Context Engineering
From AISApedia, the AI skills & terms encyclopedia
Context engineering is the discipline of designing what information an AI system receives, in what structure, and at what granularity — optimising for relevance within the constraints of a finite context window. Rather than simply stuffing all available information into the prompt, context engineering applies retrieval, summarisation, indexing, and hierarchical organisation to ensure the model sees the right information at the right level of detail for the task at hand.
Why isn't more context always better?
Intuition suggests that giving the AI more information should produce better results. In practice, the relationship between context volume and output quality follows an inverted U. Too little context and the model lacks the information needed to answer well. Too much context and the model's attention is diluted across irrelevant material, reducing its ability to find and focus on the information that actually matters for the specific question.
This is compounded by the attention patterns of transformer models, which process information in the middle of long contexts less effectively than information at the beginning and end. A 100,000-token context that contains the answer at token position 50,000 may perform worse than a 5,000-token context that places the answer prominently. Research consistently shows that retrieval precision matters more than context volume for factual tasks.
Context engineering is about curating for relevance, not maximising for volume. The goal is to provide exactly the information the model needs for the current task — no more, no less. This requires understanding both what the model needs to know and what distracts it, which varies by task type, model, and the specific question being answered.
How does hierarchical context design work?

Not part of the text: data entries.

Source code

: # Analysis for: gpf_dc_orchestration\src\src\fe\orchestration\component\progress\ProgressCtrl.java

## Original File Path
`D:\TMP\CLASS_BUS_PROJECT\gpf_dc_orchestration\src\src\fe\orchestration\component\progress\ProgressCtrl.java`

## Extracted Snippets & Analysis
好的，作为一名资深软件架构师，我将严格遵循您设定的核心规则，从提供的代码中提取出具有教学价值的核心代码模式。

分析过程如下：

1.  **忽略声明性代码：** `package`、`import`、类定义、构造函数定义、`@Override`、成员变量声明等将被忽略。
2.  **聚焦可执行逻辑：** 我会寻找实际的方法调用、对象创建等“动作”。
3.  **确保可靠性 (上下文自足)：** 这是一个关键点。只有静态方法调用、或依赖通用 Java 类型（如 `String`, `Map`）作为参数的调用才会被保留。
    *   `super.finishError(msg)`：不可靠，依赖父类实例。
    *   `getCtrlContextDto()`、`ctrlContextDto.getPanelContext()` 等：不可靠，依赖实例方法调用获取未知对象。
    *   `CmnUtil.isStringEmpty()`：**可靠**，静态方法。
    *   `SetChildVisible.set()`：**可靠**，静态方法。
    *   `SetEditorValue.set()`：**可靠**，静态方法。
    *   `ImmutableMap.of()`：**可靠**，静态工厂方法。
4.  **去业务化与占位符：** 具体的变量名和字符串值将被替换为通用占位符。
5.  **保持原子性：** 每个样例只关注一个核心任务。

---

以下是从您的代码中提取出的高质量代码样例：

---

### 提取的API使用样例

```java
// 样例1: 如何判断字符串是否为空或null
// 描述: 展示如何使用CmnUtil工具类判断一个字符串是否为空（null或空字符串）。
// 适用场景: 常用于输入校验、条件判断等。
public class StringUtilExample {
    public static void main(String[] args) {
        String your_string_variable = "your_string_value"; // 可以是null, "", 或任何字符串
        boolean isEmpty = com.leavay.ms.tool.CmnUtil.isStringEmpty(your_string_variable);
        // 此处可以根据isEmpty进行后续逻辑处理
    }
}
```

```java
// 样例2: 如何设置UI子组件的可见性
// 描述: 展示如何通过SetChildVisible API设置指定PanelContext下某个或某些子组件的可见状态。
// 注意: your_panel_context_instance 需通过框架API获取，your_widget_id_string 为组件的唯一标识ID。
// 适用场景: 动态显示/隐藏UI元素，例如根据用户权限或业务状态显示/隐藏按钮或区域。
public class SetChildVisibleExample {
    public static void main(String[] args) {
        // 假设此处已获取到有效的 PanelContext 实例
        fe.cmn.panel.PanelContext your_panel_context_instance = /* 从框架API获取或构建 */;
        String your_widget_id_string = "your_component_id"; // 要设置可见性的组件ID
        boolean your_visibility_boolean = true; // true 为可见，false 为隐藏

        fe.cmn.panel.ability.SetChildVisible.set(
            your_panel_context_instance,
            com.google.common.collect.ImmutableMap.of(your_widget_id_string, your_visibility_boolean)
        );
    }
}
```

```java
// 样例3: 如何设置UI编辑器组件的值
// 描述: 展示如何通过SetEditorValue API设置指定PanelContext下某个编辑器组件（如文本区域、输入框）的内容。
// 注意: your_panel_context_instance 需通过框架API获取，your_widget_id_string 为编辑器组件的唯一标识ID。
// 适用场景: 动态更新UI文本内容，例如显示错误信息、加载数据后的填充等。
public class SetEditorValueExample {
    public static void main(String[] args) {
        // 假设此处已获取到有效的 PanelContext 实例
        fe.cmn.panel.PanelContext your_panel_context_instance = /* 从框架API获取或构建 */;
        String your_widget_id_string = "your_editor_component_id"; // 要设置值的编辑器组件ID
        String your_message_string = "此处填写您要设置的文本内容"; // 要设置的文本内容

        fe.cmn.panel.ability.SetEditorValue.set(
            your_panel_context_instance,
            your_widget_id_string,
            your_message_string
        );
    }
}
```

Hierarchical context organises information into layers of increasing detail. The top layer is a compact index or summary — enough for the model to understand what information is available and roughly where to find it. The middle layer provides section-level detail on the topics relevant to the current query. The bottom layer provides full source text for the specific passages that need close analysis.
When a user asks a question, the retrieval system first checks the index layer to identify which sections are relevant, then loads those sections at mid-level detail, and finally retrieves full-text passages only for the portions that require precise analysis. This mirrors how human experts use reference material — scanning a table of contents, reading relevant sections, and deep-reading only the passages that bear directly on the question.
The practical benefit is that a knowledge base of millions of tokens can be made accessible through a context window of just a few thousand tokens. The model doesn't need to see everything simultaneously — it needs to see the right things at the right level of detail. Hierarchical design ensures that retrieval is guided by structure rather than relying entirely on embedding similarity, which can surface semantically similar but topically irrelevant passages.
How do you select context dynamically for each query?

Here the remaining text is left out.